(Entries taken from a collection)

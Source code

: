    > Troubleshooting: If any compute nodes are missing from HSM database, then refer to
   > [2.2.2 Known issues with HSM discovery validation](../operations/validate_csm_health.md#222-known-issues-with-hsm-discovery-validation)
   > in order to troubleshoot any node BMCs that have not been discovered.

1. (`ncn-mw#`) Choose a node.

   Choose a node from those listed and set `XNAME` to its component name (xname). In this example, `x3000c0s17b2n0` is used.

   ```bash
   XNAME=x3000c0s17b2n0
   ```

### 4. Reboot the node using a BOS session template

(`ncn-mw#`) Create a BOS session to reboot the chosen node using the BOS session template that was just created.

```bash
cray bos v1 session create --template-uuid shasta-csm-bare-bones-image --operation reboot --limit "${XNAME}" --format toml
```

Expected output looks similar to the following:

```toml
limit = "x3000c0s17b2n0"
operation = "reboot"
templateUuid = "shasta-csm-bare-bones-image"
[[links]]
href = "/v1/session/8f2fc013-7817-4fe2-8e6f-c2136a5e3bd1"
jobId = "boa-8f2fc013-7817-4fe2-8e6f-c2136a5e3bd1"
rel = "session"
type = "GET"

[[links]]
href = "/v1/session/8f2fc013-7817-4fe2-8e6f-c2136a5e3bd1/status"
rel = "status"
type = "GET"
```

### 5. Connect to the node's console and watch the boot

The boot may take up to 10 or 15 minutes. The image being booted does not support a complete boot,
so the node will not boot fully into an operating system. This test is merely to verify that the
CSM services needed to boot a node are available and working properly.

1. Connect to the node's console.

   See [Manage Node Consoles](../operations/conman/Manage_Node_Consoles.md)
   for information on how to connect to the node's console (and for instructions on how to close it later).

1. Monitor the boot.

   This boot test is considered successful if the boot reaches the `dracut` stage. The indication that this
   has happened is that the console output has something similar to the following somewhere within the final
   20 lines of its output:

--

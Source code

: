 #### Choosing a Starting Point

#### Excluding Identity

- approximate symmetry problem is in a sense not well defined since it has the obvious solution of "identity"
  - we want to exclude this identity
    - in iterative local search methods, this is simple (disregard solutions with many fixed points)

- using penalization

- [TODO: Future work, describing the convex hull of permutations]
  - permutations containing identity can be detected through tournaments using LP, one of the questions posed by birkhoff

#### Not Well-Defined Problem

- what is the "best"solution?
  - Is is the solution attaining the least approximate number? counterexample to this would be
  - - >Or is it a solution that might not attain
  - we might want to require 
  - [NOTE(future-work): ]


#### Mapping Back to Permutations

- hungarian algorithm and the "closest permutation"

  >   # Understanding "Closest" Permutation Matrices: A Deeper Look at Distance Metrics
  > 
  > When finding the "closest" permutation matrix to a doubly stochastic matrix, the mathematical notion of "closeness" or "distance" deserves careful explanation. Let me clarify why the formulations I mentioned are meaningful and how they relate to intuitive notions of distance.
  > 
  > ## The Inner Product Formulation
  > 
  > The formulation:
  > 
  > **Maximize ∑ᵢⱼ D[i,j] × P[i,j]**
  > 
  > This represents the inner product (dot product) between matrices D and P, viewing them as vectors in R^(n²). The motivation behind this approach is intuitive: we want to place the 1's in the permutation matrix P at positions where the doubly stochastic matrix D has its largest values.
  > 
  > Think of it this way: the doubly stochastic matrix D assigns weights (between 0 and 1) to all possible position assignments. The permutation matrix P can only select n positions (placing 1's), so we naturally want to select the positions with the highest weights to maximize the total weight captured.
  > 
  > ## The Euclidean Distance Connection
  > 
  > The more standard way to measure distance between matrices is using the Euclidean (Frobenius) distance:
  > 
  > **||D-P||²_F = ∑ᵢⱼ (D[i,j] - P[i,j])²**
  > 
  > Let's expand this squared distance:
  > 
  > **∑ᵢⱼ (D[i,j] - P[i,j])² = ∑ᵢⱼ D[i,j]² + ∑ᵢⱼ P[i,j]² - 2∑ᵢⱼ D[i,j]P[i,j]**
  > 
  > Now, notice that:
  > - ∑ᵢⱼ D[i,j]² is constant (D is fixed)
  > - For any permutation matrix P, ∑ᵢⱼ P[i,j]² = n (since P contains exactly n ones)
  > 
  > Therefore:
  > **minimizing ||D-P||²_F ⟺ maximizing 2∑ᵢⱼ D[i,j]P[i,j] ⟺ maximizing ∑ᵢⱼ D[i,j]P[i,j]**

ASSIGNMENT: What is needed is every line of the records above that contains the word "since".

ANSWER TO THE EXERCISE:
- approximate symmetry problem is in a sense not well defined since it has the obvious solution of "identity"
  > - For any permutation matrix P, ∑ᵢⱼ P[i,j]² = n (since P contains exactly n ones)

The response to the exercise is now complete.